Obama: Second Term Agenda Still on Track

Obama: Second Term Agenda Still on Track

By Alexis Simendinger - May 1, 2013

President Obama on Tuesday tried to invigorate the unfinished business of his second term, while cautiously steering around simmering international events that could divert energy and support he needs for his vulnerable domestic agenda.

During a 48-minute White House news conference, the president expressed confidence he will enact an immigration reform bill; said he still aspires to revoke across-the-board spending cuts via a long-shot budget deal; said he is attentive to the complexities of rolling out the new health reform law; and has not abandoned his pledge to close the Guantanamo Bay prison, where detainees are being force-fed during a hunger strike.

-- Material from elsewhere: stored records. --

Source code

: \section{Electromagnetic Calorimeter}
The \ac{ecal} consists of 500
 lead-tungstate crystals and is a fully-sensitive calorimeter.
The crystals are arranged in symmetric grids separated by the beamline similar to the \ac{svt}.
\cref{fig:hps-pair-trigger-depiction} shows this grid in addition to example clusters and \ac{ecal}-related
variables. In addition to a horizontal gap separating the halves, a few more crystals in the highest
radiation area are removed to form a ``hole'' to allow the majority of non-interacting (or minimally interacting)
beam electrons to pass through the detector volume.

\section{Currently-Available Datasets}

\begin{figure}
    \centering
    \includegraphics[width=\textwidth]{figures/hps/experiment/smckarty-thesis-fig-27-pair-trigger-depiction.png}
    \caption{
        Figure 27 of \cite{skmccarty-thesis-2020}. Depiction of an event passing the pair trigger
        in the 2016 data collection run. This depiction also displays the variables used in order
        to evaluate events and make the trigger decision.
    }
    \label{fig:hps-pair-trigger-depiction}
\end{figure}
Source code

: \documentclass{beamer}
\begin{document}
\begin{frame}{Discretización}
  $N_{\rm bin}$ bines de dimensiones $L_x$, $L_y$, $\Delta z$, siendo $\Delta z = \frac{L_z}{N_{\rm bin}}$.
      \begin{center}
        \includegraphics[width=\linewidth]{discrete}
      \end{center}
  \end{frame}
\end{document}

On international policy, Obama recalibrated his earlier “red line” rhetoric that use of chemical weapons or the movement of chemical stockpiles in Syria would prompt an escalation in U.S. involvement in the 2-year-old civil war there. He said the United States awaits detailed corroboration of reports that sarin gas was used against the Syrian opposition, adding the administration would act only with firm evidence and only in concert with international partners -- and if there is “an escalation, in our view, of the threat to the security of the international community, our allies and the United States.”

Hours after Obama spoke, bombing attacks escalated in Syria, killing at least 18 people in a conflict that has claimed more than 70,000 lives.

The process of establishing the facts may be long. “If we end up rushing to judgment without hard, effective evidence, then we can find ourselves in the position where we can't mobilize the international community to support what we do,” he said. He did not elaborate on U.S. military options, including a no-fly zone or providing weapons and supplies to the rebels.

The president also suggested the Boston bombings appeared to be the work of “self-radicalized” individuals living in the United States and working alone, not in collaboration with a terrorist organization. “We want to leave no stone unturned,” he explained, when asked about the U.S. intelligence review under way.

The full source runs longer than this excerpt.